Французы, как нередко в подобных случаях, опираются на английский исходник. Еще до Славной революции, в 1680 году, политик и публицист Уильям Темпл, в имении которого работал секретарем Джонатан Свифт, пишет, что мнение – «истинная опора и основа всякого правления». Его соотечественник Дэвид Юм в середине XVIII века: «Так как сила [числа] на стороне управляемых, то у правителей нет никакой иной опоры, кроме Мнения».
В немецком обиходе XVIII–XIX веков общественное мнение не очень прижилось. Оно воспринимается как калька с французского. Кант в «Критике чистого разума» (1781) ставит знак равенства между «превратить труд в игру» и «достоверность превратить в мнение». Гегель в «Философии права» (1820) видит в общественном мнении свою любимую диалектику, но относится к мнению брезгливо, как к поиску жемчужины в навозе: «В общественном мнении содержится все ложное и истинное, но обнаружить в нем истинное – дело великого человека. <…> Кто не умеет презирать общественное мнение таким, как его приходится то тут, то там выслушивать, никогда не совершит ничего великого».
Русское мнение восходит к индоевропейскому корню, находясь в родстве с немецким Meinung или английским mind, meaning. В России до Петра I мнение – синоним слова мысль, и мнение может быть только индивидуальное. Его характерный синоним – самомнение. А антоним – замечательное единоумие («Да все самомнения и самосмышления упразднятся, останется же точию согласие и единоумие во всех», 1677). Только в послепетровской России XVIII века появляется коллективное, общее мнение, а самомнение теряет свой однозначно негативный оттенок: «Зачем же мнения чужие только святы?»

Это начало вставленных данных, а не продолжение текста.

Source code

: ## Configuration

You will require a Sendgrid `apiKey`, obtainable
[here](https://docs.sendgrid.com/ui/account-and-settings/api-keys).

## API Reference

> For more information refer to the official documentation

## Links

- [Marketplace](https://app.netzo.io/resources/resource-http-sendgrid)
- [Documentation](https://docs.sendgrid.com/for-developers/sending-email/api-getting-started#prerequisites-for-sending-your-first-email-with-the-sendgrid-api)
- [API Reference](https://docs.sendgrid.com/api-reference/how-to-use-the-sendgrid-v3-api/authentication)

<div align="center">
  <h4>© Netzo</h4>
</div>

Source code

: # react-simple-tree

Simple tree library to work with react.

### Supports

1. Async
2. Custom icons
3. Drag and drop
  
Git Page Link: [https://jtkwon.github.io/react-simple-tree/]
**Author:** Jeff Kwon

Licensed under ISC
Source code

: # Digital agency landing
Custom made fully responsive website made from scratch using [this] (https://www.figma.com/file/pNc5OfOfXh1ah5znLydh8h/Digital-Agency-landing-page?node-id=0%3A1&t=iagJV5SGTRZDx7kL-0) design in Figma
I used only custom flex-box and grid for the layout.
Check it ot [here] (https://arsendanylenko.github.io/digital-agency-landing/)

Образованным людям открываются широкие возможности. Мнение по определению неполно, анонимно, – а значит, необходимо и возможно на него влиять. Если бы «ястреб» в приведенном диалоге в салоне мадам де Помпадур поднаторел в подобных дискуссиях, он бы ответил на риторический вопрос Франсуа Кенэ своим вопросом: алебарду направляет мнение, ок, но ведь и мнением кто-то управляет? Вольтер знал кто: «Общественное мнение властвует в мире, но руководят этой владычицей философы», то бишь г-н Вольтер собственной персоной. Глагол «направлять» (mener), который используют собеседники у мадам де Помпадур, отсылает к метафоре общества как неостановимо, но хаотично движущегося объекта. Направлять, направление – действие, прилипающее к мнению вплоть до нашей эпохи политтехнологий. В низком регистре объект понимается как стадо: французское mener – от латинского глагола, обозначающего гнать домашний скот туда, куда нужно пастуху. Новым овцам – новый пастырь.

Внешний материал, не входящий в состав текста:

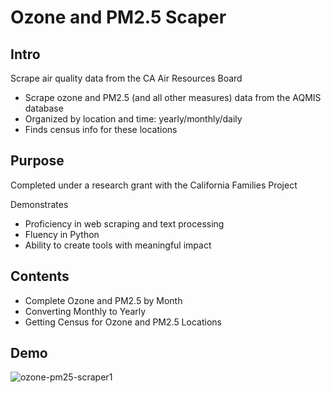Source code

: # Ozone and PM2.5 Scaper

## Intro
Scrape air quality data from the CA Air Resources Board
- Scrape ozone and PM2.5 (and all other measures) data from the AQMIS database
- Organized by location and time: yearly/monthly/daily
- Finds census info for these locations

## Purpose
Completed under a research grant with the California Families Project

Demonstrates
- Proficiency in web scraping and text processing
- Fluency in Python
- Ability to create tools with meaningful impact

## Contents
- Complete Ozone and PM2.5 by Month
- Converting Monthly to Yearly
- Getting Census for Ozone and PM2.5 Locations

## Demo
<img src="https://www.nathanjchan.com/images/ozone-pm25-scraper1.png" alt="ozone-pm25-scraper1"/>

При всей политкорректности в образованном пространстве континента несомненно существование полюсов притяжения. Когда мы говорим о XVIII веке, имя Франции всплывает первым почти невольно. Франция и до сих пор, иногда тактично, иногда настырно обосновывает свое первенство среди равных и претендует на право первородства для интеллектуалов по меньшей мере Нового времени. И правда, даже зная теперь, что европейское Просвещение многолико и представляет собой, по сути, «просвещения» во множественном числе, «дизвитьемисты» – исследователи XVIII века – не могут не считать отправной точкой Просвещения французское Lumières. Да и в следующем XIX веке Париж остается если не «Иерусалимом науки», как в Средневековье, то уж точно центром притяжения и точкой отсчета самосознания европейской интеллигенции.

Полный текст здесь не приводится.